Beau doesn’t speak when Alexander makes his way out of the brewery, and I don’t know what to say to him.
He’s angry at me, perhaps hurt, too, but he lost all impartiality once Alexander admitted to infidelity.
Beau’s good at compartmentalizing for work—he’s a productivity robot.
But he refused to engage with Alexander; I asked all the follow-up questions while trying to capture notes before Beau blew it up.
I think I salvaged the meeting with my good-cop routine.
But Alexander may call and revoke his consent after Beau took a scouring pad to his open wound.
I think we need to renegotiate our agreement. Beau’s getting a lot of value from my free labor.
“I have a call,” Beau says. “Can you hang out in town until I’m done?”
The pressure is building behind my eyes again, but I blink it away.
I want to sleep. Maybe I can handle all these inconvenient emotions after a nap.
Perhaps if I get some rest or a moment to breathe, I can process my feelings and be prepared to discuss us —whatever us is. “Could you drop me at the motel?”
“We’re camping tonight.” Beau slides his laptop into his messenger bag. “There are shops across the way—a bookstore, a library, a café. I won’t be long.”
“We’re camping?” I need a quiet motel room where I can escape from him for a while, where I can rest and hope it will realign my world.
“I told you we’d be camping,” he snaps.
“I thought you were kidding. Or trying to scare me away.”
“I wish I were. I booked the site before I knew I’d have an interloper.”
“Hey,” I say, fed up with his attitude, “this interloper just saved your ass in that interview. You were unprofessional and unkind.”
“That guy didn’t deserve my kindness,” he says, still concentrating on sorting the contents of his bag.
I know Beau’s pissed at me, but his animosity toward Alexander is pointed.
While I’ve wondered before whether Bianca was unfaithful, now I’m certain.
It’s hard not to notice the difference between Beau’s normal interview demeanor and whatever that was.
He’s listened to shocking stories of deception for weeks without batting an eyelash.
“Beau, do you want to talk about why that interview ...” I don’t even know how to ask him, especially now that he’s so angry with me. “... was so personal to you?”
He lets out an incredulous laugh as he drops several twenties on the table, slinging the messenger bag over his shoulder and adjusting the strap across his chest. I look away. I don’t need a reminder of what his pecs look like. “I’m not having this discussion with you.”
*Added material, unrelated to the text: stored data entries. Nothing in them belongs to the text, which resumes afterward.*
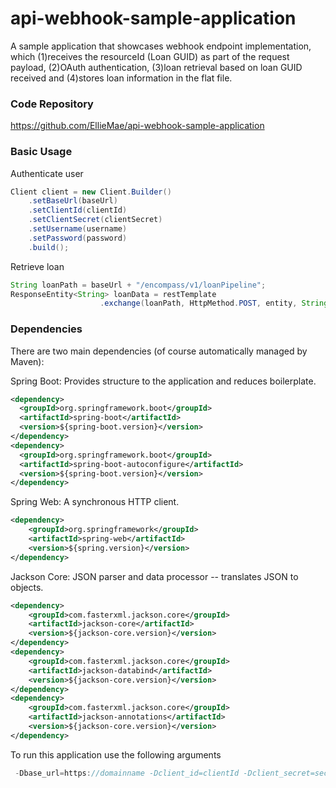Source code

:api-webhook-sample-application 
==============

A sample application that showcases webhook endpoint implementation, which (1)receives the resourceId (Loan GUID) as part of the request payload, (2)OAuth authentication, (3)loan retrieval based on loan GUID received and (4)stores loan information in the flat file.

### Code Repository

https://github.com/EllieMae/api-webhook-sample-application

### Basic Usage

Authenticate user 
```java
Client client = new Client.Builder()
    .setBaseUrl(baseUrl)
    .setClientId(clientId)
    .setClientSecret(clientSecret)
    .setUsername(username)
    .setPassword(password)
    .build();
```

Retrieve loan
```java
String loanPath = baseUrl + "/encompass/v1/loanPipeline";
ResponseEntity<String> loanData = restTemplate
                    .exchange(loanPath, HttpMethod.POST, entity, String.class);
```

### Dependencies

There are two main dependencies (of course automatically managed by Maven):

Spring Boot: Provides structure to the application and reduces boilerplate.
```xml
<dependency>
  <groupId>org.springframework.boot</groupId>
  <artifactId>spring-boot</artifactId>
  <version>${spring-boot.version}</version>
</dependency>
<dependency>
  <groupId>org.springframework.boot</groupId>
  <artifactId>spring-boot-autoconfigure</artifactId>
  <version>${spring-boot.version}</version>
</dependency>
```

Spring Web: A synchronous HTTP client.
```xml    
<dependency>
    <groupId>org.springframework</groupId>
    <artifactId>spring-web</artifactId>
    <version>${spring.version}</version>
</dependency>
```

Jackson Core: JSON parser and data processor -- translates JSON to objects.
```xml
<dependency>
    <groupId>com.fasterxml.jackson.core</groupId>
    <artifactId>jackson-core</artifactId>
    <version>${jackson-core.version}</version>
</dependency>
<dependency>
    <groupId>com.fasterxml.jackson.core</groupId>
    <artifactId>jackson-databind</artifactId>
    <version>${jackson-core.version}</version>
</dependency>
<dependency>
    <groupId>com.fasterxml.jackson.core</groupId>
    <artifactId>jackson-annotations</artifactId>
    <version>${jackson-core.version}</version>
</dependency>
```

To run this application use the following arguments
```java
 -Dbase_url=https://domainname -Dclient_id=clientId -Dclient_secret=secret -Dusername=userName -Dpassword=password -Dpayload="loan schema to be retrieved" -Dsecret=secret
```
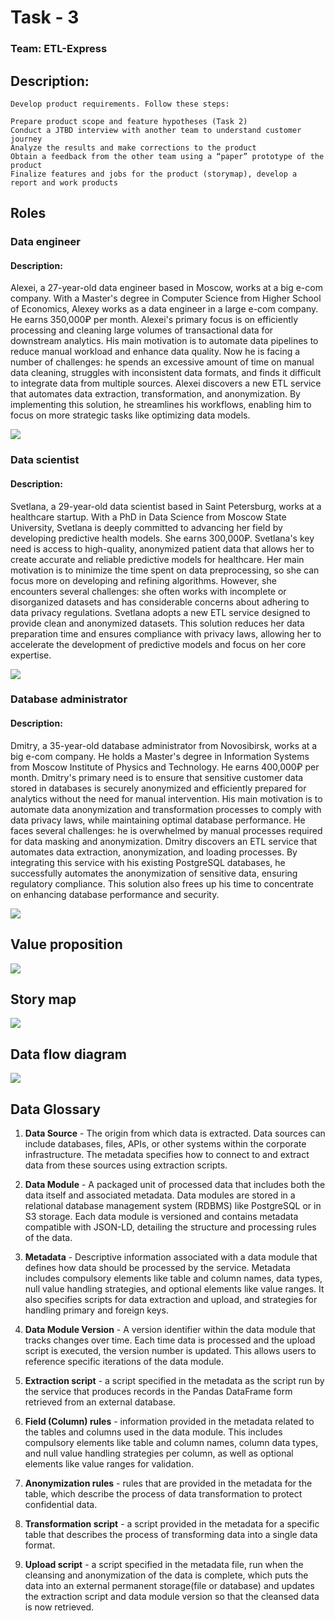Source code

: # Task - 3
### Team: ETL-Express

## Description:

```
Develop product requirements. Follow these steps:

Prepare product scope and feature hypotheses (Task 2)
Conduct a JTBD interview with another team to understand customer journey
Analyze the results and make corrections to the product
Obtain a feedback from the other team using a “paper” prototype of the product
Finalize features and jobs for the product (storymap), develop a report and work products
```

## Roles

### Data engineer

#### Description:


Alexei, a 27-year-old data engineer based in Moscow, works at a big e-com company. With a Master's degree in Computer Science from Higher School of Economics, Alexey works as a data engineer in a large e-com company. He earns 350,000₽ per month.
Alexei's primary focus is on efficiently processing and cleaning large volumes of transactional data for downstream analytics. His main motivation is to automate data pipelines to reduce manual workload and enhance data quality. Now he is facing a number of challenges: he spends an excessive amount of time on manual data cleaning, struggles with inconsistent data formats, and finds it difficult to integrate data from multiple sources.
Alexei discovers a new ETL service that automates data extraction, transformation, and anonymization. By implementing this solution, he streamlines his workflows, enabling him to focus on more strategic tasks like optimizing data models.


![](diagrams/data-engineer-jtd.png)

### Data scientist

#### Description:


Svetlana, a 29-year-old data scientist based in Saint Petersburg, works at a healthcare startup. With a PhD in Data Science from Moscow State University, Svetlana is deeply committed to advancing her field by developing predictive health models. She earns 300,000₽.
Svetlana's key need is access to high-quality, anonymized patient data that allows her to create accurate and reliable predictive models for healthcare. Her main motivation is to minimize the time spent on data preprocessing, so she can focus more on developing and refining algorithms. However, she encounters several challenges: she often works with incomplete or disorganized datasets and has considerable concerns about adhering to data privacy regulations.
Svetlana adopts a new ETL service designed to provide clean and anonymized datasets. This solution reduces her data preparation time and ensures compliance with privacy laws, allowing her to accelerate the development of predictive models and focus on her core expertise.


![](diagrams/data-scientist-jtd.png)

### Database administrator

#### Description:


Dmitry, a 35-year-old database administrator from Novosibirsk, works at a big e-com company. He holds a Master's degree in Information Systems from Moscow Institute of Physics and Technology. He earns 400,000₽ per month.
Dmitry's primary need is to ensure that sensitive customer data stored in databases is securely anonymized and efficiently prepared for analytics without the need for manual intervention. His main motivation is to automate data anonymization and transformation processes to comply with data privacy laws, while maintaining optimal database performance. He faces several challenges: he is overwhelmed by manual processes required for data masking and anonymization.
Dmitry discovers an ETL service that automates data extraction, anonymization, and loading processes. By integrating this service with his existing PostgreSQL databases, he successfully automates the anonymization of sensitive data, ensuring regulatory compliance. This solution also frees up his time to concentrate on enhancing database performance and security.


![](diagrams/database-admin-jtd.png)

## Value proposition

![](diagrams/value-proposition.png)

## Story map

![](diagrams/story-map-fixed.png)

## Data flow diagram

![](diagrams/DFD.png)


## Data Glossary

1. **Data Source** - The origin from which data is extracted. Data sources can include databases, files, APIs, or other systems within the corporate infrastructure. The metadata specifies how to connect to and extract data from these sources using extraction scripts.

1. **Data Module** - A packaged unit of processed data that includes both the data itself and associated metadata. Data modules are stored in a relational database management system (RDBMS) like PostgreSQL or in S3 storage. Each data module is versioned and contains metadata compatible with JSON-LD, detailing the structure and processing rules of the data.

1. **Metadata** - Descriptive information associated with a data module that defines how data should be processed by the service. Metadata includes compulsory elements like table and column names, data types, null value handling strategies, and optional elements like value ranges. It also specifies scripts for data extraction and upload, and strategies for handling primary and foreign keys.

1. **Data Module Version** - A version identifier within the data module that tracks changes over time. Each time data is processed and the upload script is executed, the version number is updated. This allows users to reference specific iterations of the data module.

1. **Extraction script** - a script specified in the metadata as the script run by the service that produces records in the Pandas DataFrame form retrieved from an external database.

1. **Field (Column) rules** - information provided in the metadata related to the tables and columns used in the data module. This includes compulsory elements like table and column names, column data types, and null value handling strategies per column, as well as optional elements like value ranges for validation.

1. **Anonymization rules** - rules that are provided in the metadata for the table, which describe the process of data transformation to protect confidential data.

1. **Transformation script** - a script provided in the metadata for a specific table that describes the process of transforming data into a single data format.

1. **Upload script** - a script specified in the metadata file, run when the cleansing and anonymization of the data is complete, which puts the data into an external permanent storage(file or database) and updates the extraction script and data module version so that the cleansed data is now retrieved.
His phone rings, and I glance at the screen on instinct. Bianca.
“I’ll meet you there in an hour.” He motions across the street to an outdoor courtyard. “Hi,” he says into the phone. “Let me find somewhere I can talk.”
As I watch him stride away, my tears threaten to break free, damming behind my eyes like white rapids tipping over a fall, but I refuse to give in.